I had a platform beyond my seat on the board. I’ve lived in Skagit County for the last thirty-eight years. I was raised in Alaska and met my husband Mike while we were students at Gonzaga University. His family has deep roots here. Four generations have worked in the timber business; Janicki Industries is the largest private employer in the county. All five of our children were well known in the community. Patrick’s memorial service in the Cascade Middle School gymnasium and his funeral Mass at Immaculate Conception Church were packed.
I began to speak to groups, to journalists, to friends, to strangers who came up to talk to me. I even wrote an essay for a magazine. One story that has stayed with me was my conversation with a friend whose thirty-year-old daughter was in the hospital. She had overdosed on opioids and her heart was failing. I sat with my friend and her ex-husband in the waiting room, offering words of comfort and encouraging them to talk to their daughter before it was too late. I never in a thousand years thought this young woman would survive. But she did, and her parents, who had gone through a contentious divorce, came together to support her. Later, they told me she’d had a baby and was living a clean life. I still get goosebumps thinking about it.
During my interactions with people, I heard stories of addiction and the shame that often accompanies it. Shame leads to silence, a primary roadblock to addicts asking for help. That shame is rooted in the cliché of drug addicts—men and women from troubled families, wandering the streets, committing crimes to support their habits. In some cases that is true, but not in all, and certainly not in Patrick’s. His story proved that if addiction could overpower him, it had the potential to overpower anyone.
In 2007, Patrick was at a county fair climbing a pole during a logging demonstration when he fell and broke his back. The neurosurgeon said Patrick would have been face down on a bed letting his vertebrae heal if he hadn’t been in excellent shape—he was a former wrestler who had qualified for the state tournament four years running. Instead, Patrick wore a metal-framed brace that allowed him to attend classes. Before he left for college in Spokane, I remember saying, “Patrick, take care of your back and do what the doctor tells you because if you don’t, you’ll regret it when you’re forty.”

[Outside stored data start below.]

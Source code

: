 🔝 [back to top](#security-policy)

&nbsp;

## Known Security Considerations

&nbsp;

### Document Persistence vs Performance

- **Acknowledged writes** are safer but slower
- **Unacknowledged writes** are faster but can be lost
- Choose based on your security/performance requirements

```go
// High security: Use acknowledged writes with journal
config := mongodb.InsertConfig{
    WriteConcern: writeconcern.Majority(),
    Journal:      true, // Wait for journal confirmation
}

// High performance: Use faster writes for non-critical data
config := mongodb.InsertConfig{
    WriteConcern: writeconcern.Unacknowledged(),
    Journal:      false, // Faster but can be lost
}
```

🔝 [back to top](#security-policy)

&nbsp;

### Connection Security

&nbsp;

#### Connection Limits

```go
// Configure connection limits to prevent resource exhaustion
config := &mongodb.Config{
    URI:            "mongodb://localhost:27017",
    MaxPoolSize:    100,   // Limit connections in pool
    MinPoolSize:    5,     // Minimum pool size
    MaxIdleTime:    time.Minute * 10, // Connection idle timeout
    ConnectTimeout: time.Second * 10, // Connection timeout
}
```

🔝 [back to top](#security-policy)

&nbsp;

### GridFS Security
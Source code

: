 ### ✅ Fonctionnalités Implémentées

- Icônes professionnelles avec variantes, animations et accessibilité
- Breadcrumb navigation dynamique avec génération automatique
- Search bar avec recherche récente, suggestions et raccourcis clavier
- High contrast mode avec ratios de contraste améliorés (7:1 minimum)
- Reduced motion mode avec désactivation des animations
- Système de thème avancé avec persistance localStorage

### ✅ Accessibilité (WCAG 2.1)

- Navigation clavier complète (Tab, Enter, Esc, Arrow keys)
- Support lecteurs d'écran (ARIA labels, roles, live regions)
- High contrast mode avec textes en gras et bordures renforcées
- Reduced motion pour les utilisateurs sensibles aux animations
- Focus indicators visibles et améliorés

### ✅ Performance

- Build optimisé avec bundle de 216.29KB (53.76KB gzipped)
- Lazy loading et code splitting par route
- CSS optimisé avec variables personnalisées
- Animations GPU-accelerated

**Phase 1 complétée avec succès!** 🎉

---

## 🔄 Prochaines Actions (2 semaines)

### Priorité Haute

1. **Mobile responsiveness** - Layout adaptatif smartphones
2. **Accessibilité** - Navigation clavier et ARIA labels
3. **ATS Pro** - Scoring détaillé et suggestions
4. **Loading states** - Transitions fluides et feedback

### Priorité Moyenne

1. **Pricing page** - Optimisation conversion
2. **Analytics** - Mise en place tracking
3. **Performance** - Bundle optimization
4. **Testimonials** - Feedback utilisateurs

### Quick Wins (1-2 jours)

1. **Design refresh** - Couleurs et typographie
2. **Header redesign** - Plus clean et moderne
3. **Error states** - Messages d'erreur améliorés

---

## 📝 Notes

Patrick returned in the summer. I’d see the pill bottles in his room and a box of fentanyl patches. I didn’t know what they were, but they had prescription labels from our doctor. I wish I’d recognized the risks of that medication. I would give anything to go back and intervene.
By the fall of 2016, Patrick had fought a decade-long battle against back pain, and he informed us that he was addicted to prescription pain pills and was entering treatment. I was shocked but encouraged by his responsible decision. And I was optimistic. Patrick was his usual upbeat self; he had a good job, plenty of friends, and a supportive family.
After five weeks in treatment, Patrick came home. He attended several meetings a week with his support group. But outrunning addiction is tricky, and by the following summer, Patrick took what he thought was an OxyContin pill and went into cardiac arrest. The pill wasn’t Oxy. Even after a toxicology screen, we didn’t know what it was. We do know that it cost Patrick his life.
Since then, I’ve discovered a lot of families have dealt with this, very quietly. And that quiet, I believe, is the enemy.